Although lax privacy laws and third-party cookies previously served as fuel for Criteo’s meteoric rise, increasing consumer privacy regulation and Google’s decision to remove third-party cookies from its Chrome browser have cast a cloud on the company's future. As a result, many in the industry are closely watching Criteo to quantify the impact these two changes will have on ad tech.
Criteo says the fall in revenue was the result of its largest clients shifting budgets away from its platform, perhaps suggesting that sophisticated brands are moving away from cookies in anticipation of their demise in 2022. "What we saw was softness from our largest client base,” Megan Clarken, CEO, who joined the company three months ago from Nielsen, told Ad Age.
The company in April told Ad Age that it didn’t see Google killing off cookies from its Chrome browser, saying that “regulatory bodies are watching Google across the world and Chrome has dominant market share in that world. We don’t think it's likely, at all, that Google would take advantage of its dominant market position from that standpoint alone.”
Despite its comments, Clarken says the company was not caught off guard by Google’s decision to phase out third-party cookies, and won't ask lawmakers to intervene.
“Third-party cookies are not the future,” Clarken says. “Google is a strong partner of ours and we will not go down any route that comes into conflict with that.”
Criteo is now shifting its attention to growing areas such as connected TV and in-app advertising, Clarken says, adding that the company still has rich first-party data on web users thanks to deals it has with publishers and other companies such as LiveRamp.

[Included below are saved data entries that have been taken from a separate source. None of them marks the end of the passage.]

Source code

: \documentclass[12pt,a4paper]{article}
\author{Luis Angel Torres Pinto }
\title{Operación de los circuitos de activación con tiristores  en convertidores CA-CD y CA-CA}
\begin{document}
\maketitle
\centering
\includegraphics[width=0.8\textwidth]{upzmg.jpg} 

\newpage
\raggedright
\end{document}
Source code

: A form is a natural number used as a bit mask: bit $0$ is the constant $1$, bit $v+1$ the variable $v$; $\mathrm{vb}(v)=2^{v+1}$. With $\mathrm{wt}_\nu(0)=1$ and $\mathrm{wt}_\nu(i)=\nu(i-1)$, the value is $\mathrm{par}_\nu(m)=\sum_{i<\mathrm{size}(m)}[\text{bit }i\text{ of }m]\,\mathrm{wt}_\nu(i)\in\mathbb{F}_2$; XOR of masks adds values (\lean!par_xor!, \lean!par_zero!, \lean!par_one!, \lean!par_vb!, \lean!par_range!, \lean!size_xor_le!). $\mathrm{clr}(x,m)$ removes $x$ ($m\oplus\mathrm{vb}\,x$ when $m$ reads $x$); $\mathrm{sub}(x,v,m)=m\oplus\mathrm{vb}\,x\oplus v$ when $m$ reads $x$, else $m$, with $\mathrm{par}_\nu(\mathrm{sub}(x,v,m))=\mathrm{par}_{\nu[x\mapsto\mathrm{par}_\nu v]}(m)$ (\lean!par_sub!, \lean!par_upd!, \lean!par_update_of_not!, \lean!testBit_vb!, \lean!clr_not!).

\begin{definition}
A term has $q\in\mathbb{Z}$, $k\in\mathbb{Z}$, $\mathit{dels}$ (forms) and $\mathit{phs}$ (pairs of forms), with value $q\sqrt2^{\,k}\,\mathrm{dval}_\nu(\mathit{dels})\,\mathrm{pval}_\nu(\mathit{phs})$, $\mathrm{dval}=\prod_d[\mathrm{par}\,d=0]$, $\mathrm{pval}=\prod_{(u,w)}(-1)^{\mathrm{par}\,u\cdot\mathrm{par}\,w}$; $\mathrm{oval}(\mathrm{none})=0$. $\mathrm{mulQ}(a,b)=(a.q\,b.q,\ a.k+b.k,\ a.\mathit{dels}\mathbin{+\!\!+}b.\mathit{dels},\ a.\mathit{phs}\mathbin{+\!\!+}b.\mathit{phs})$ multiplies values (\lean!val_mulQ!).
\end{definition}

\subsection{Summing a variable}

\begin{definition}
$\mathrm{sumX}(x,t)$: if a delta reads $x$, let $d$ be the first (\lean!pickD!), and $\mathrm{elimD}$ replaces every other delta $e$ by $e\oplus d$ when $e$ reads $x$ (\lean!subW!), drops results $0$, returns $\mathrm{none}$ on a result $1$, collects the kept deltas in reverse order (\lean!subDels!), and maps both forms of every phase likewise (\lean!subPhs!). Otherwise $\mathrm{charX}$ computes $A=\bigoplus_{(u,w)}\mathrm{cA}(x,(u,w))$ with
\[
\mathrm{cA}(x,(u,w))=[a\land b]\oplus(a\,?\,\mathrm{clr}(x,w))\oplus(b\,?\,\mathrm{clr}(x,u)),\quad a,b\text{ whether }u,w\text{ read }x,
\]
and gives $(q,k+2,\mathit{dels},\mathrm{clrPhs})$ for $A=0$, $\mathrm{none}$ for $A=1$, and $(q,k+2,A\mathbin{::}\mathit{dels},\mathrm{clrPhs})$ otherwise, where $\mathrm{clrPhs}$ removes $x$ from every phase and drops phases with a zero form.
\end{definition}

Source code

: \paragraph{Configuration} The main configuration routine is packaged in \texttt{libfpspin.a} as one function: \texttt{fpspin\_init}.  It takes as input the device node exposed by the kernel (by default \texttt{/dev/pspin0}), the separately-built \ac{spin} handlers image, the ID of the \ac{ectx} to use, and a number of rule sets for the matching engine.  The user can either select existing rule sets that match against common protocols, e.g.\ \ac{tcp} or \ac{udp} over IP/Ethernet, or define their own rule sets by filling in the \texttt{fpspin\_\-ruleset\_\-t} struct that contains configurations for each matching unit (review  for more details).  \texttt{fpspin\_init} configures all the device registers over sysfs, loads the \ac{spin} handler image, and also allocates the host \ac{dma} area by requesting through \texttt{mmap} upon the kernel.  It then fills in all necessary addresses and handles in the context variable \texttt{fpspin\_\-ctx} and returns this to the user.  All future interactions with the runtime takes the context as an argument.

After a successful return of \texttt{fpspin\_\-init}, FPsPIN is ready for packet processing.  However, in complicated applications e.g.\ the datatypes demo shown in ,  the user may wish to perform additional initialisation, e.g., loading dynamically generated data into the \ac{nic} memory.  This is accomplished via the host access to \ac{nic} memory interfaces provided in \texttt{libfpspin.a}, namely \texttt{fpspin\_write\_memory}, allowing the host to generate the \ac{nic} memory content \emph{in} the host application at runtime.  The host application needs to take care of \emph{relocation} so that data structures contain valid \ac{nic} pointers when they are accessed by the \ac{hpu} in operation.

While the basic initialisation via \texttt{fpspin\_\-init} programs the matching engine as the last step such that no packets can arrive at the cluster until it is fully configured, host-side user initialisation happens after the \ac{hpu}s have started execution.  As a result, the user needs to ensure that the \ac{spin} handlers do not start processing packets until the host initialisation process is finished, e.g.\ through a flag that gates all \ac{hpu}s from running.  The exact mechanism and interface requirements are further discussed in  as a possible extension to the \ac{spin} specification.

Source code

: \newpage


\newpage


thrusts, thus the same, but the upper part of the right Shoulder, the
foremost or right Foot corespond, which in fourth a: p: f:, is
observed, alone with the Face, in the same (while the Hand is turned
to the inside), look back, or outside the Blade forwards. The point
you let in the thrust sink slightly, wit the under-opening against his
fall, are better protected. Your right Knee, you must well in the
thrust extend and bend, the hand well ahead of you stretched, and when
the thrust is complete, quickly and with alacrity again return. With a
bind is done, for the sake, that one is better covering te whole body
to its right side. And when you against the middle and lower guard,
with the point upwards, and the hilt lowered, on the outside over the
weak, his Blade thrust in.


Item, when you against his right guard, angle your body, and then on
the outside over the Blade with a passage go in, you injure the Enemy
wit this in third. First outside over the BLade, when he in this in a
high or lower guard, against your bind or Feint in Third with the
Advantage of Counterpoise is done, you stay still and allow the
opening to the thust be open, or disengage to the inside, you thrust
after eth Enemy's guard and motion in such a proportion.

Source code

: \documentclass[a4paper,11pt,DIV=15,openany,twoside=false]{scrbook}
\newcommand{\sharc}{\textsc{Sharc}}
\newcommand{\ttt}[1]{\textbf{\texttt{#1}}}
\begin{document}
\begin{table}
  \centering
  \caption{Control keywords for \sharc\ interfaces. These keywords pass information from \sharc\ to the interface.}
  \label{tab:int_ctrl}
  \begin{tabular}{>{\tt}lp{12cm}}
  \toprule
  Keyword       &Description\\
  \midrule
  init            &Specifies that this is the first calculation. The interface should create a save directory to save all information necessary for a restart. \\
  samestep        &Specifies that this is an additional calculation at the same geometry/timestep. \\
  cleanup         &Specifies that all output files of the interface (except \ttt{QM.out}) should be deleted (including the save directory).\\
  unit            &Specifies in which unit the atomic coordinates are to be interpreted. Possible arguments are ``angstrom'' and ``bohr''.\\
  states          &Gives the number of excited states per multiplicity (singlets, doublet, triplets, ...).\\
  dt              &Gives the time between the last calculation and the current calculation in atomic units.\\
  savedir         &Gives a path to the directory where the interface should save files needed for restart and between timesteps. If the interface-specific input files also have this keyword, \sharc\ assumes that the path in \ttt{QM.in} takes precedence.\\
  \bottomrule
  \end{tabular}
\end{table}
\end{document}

Clarken hopes the new business model will attract companies beyond retail, such as those in finance and travel. The company has no intention of making any acquisitions as it ventures into new arenas, despite having nearly $420 million in cash on hand.
“We have a good approach to how we handle a cookieless world that doesn’t require acquisition,” Clarken says. “We have partnerships and integrations with marketers and publishers to get first-party data to help us do targeting and retargeting.”
Changes made by the big browsers have historically impacted Criteo. In 2017, for instance, Apple Safari debuted its Intelligent Tracking Prevention feature, causing Criteo’s stock to tumble nearly 26 percent to about $25 a share. And one day after Chrome announced its plans to kill off cookies by 2022, Criteo’s stock fell once again, this time 15 percent, or about $14 a share.